MAN Demonstrates Megawatt Charging for eTGX in Swedish Winter

MAN Tests Megawatt Charging in Winter at 750 kW
mantruckandbus.com

MAN showcased 750 kW megawatt charging for the eTGX at Kempower’s Winter Days in Sweden, highlighting MCS interoperability and winter performance.

MAN Truck & Bus has taken megawatt charging out of the laboratory and into a Scandinavian winter. At the Kempower MCS Live Winter Days 2026 in Norrköping, the company publicly demonstrated how its electric MAN eTGX can charge using the Megawatt Charging System (MCS) under sub-zero conditions.

The showcase took place at the premises of Swedish transport operator Alfredsson’s, a Kempower customer. The focus was not only on peak power but on process stability in cold weather and under real operational loads. According to MAN, the eTGX charged publicly at around 750 kW, while megawatt charging makes it possible to replenish the battery from 10% to 90% in approximately 30 minutes.

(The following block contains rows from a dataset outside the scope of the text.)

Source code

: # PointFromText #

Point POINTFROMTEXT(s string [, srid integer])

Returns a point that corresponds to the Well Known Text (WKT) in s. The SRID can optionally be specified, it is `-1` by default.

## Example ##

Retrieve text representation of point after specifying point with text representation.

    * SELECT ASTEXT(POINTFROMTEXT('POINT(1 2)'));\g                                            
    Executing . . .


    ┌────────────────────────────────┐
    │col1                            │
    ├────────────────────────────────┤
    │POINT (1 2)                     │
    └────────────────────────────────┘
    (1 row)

MAN emphasised that the core objective was to validate technical interoperability between vehicle and charging infrastructure. As the industry moves toward large-scale deployment, compatibility between trucks and high-power chargers becomes decisive. The event brought together representatives from vehicle manufacturers, infrastructure providers and industry associations, underlining the broader ecosystem behind megawatt charging.

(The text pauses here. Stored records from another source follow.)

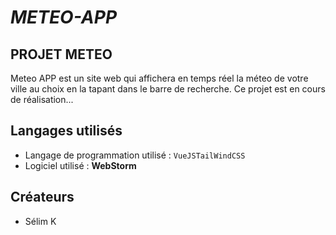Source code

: # ***METEO-APP***

## PROJET METEO

  Meteo APP est un site web qui affichera en temps réel la méteo de votre ville au choix en la tapant dans le barre de recherche.
  Ce projet est en cours de réalisation...
  

## Langages utilisés
  
* Langage de programmation utilisé : <code>VueJS</code><code>TailWindCSS</code>
* Logiciel utilisé : **WebStorm**

## Créateurs 
* Sélim K

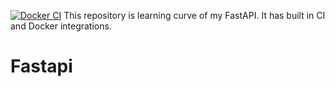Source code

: [![Docker CI](https://github.com/emon5122/Fastapi-Social-Media/actions/workflows/docker-image.yml/badge.svg?branch=master)](https://github.com/emon5122/Fastapi-Social-Media/actions/workflows/docker-image.yml)
This repository is learning curve of my FastAPI. It has built in CI and Docker integrations.
# Fastapi



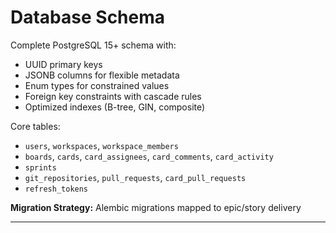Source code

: # Database Schema

Complete PostgreSQL 15+ schema with:
- UUID primary keys
- JSONB columns for flexible metadata
- Enum types for constrained values
- Foreign key constraints with cascade rules
- Optimized indexes (B-tree, GIN, composite)

Core tables:
- `users`, `workspaces`, `workspace_members`
- `boards`, `cards`, `card_assignees`, `card_comments`, `card_activity`
- `sprints`
- `git_repositories`, `pull_requests`, `card_pull_requests`
- `refresh_tokens`

**Migration Strategy:** Alembic migrations mapped to epic/story delivery

---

The Alfredsson’s depot itself illustrates how such infrastructure can be implemented. The site operates with a 2.4 MW grid connection, supported by a battery energy storage system reported at 2.2–2.4 MWh and a 400 kW solar installation. This configuration enables flexible load management and supports high-power charging for heavy-duty vehicles.

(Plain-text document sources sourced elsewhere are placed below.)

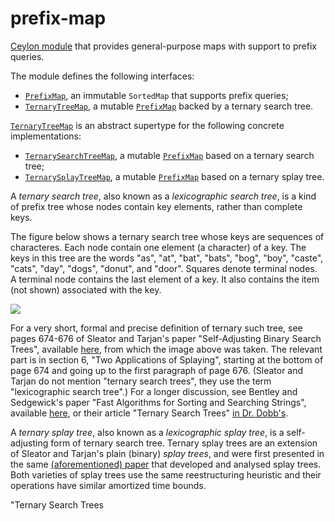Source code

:# prefix-map

[Ceylon module](http://www.ime.usp.br/~reverbel/prefix-map-0.0.1-doc/api/) 
that provides general-purpose maps with support to prefix queries.
   
The module defines the following interfaces:
   
- [`PrefixMap`](http://www.ime.usp.br/~reverbel/prefix-map-0.0.1-doc/api/PrefixMap.type.html), 
  an immutable `SortedMap` that supports prefix queries;
- [`TernaryTreeMap`](http://www.ime.usp.br/~reverbel/prefix-map-0.0.1-doc/api/TernaryTreeMap.type.html), 
  a mutable [`PrefixMap`](http://www.ime.usp.br/~reverbel/prefix-map-0.0.1-doc/api/PrefixMap.type.html) 
  backed by a ternary search tree.
     
[`TernaryTreeMap`](http://www.ime.usp.br/~reverbel/prefix-map-0.0.1-doc/api/TernaryTreeMap.type.html)
is an abstract supertype for the following concrete implementations:
   
- [`TernarySearchTreeMap`](http://www.ime.usp.br/~reverbel/prefix-map-0.0.1-doc/api/TernarySearchTreeMap.type.html), 
  a mutable [`PrefixMap`](http://www.ime.usp.br/~reverbel/prefix-map-0.0.1-doc/api/PrefixMap.type.html)
  based on a ternary search tree;  
- [`TernarySplayTreeMap`](http://www.ime.usp.br/~reverbel/prefix-map-0.0.1-doc/api/TernarySplayTreeMap.type.html), 
  a mutable [`PrefixMap`](http://www.ime.usp.br/~reverbel/prefix-map-0.0.1-doc/api/PrefixMap.type.html)
  based on a ternary splay tree.
     
A _ternary search tree_, also known as a _lexicographic search tree_,
is a kind of prefix tree whose nodes contain key elements, rather
than complete keys. 
   
The figure below shows a ternary search tree whose keys are sequences 
of characteres. Each node contain one element (a character) of a key.
The keys in this tree are the words "as", "at", "bat", "bats", "bog",
"boy", "caste", "cats", "day", "dogs", "donut", and "door". Squares
denote terminal nodes. A terminal node contains the last element of
a key. It also contains the item (not shown) associated with the key.
   
<img src="http://www.ime.usp.br/~reverbel/Images/ternary-search-tree.png">
     
For a very short, formal and precise definition of ternary such tree, 
see pages 674-676 of Sleator and Tarjan's paper "Self-Adjusting Binary 
Search Trees", available [here][sleator-tarjan], from which the image
above was taken. The relevant part is in section 6, "Two Applications 
of Splaying", starting at the bottom of page 674 and going up to the
first paragraph of page 676. (Sleator and Tarjan do not mention "ternary
search trees", they use the term "lexicographic search tree".) For a 
longer discussion, see Bentley and Sedgewick's paper "Fast Algorithms
for Sorting and Searching Strings", available [here][bentley-sedgewick],
or their article "Ternary Search Trees" [in Dr. Dobb's][ternary-search-trees].
   
A _ternary splay tree_, also known as a _lexicographic splay tree_, is
a self-adjusting form of ternary search tree. Ternary splay trees
are an extension of Sleator and Tarjan's plain (binary) _splay trees_,
and were first presented in the same [(aforementioned) paper][sleator-tarjan]
that developed and analysed splay trees. Both varieties of splay trees use 
the same reestructuring heuristic and their operations have similar amortized
time bounds. 

[sleator-tarjan]: http://www.cs.cmu.edu/~sleator/papers/self-adjusting.pdf 
                  "Self-Adjusting Binary Search Trees"

[bentley-sedgewick]: https://www.cs.princeton.edu/~rs/strings/paper.ps
                     "Fast Algorithms for Sorting and Searching Strings"

[ternary-search-trees]: http://www.drdobbs.com/database/ternary-search-trees/184410528
                        "Ternary Search Trees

The demonstration was not limited to prototypes. The MAN eTGX and MAN eTGS can already be ordered with the MCS option, and series production of this configuration is scheduled to begin in the second quarter of 2026. This signals a transition from pilot projects to industrial readiness.

At the European level, regulatory requirements for heavy-duty charging infrastructure foresee a gradual rollout of high-power charging hubs along key transport corridors. In that context, megawatt charging is emerging not merely as a technical milestone but as a central component of future freight logistics.

The winter test in Sweden suggests that megawatt charging is moving beyond theory and toward practical application in long-haul transport. The next challenge will be scaling — and the pace of that expansion will depend largely on seamless interoperability between vehicles and infrastructure.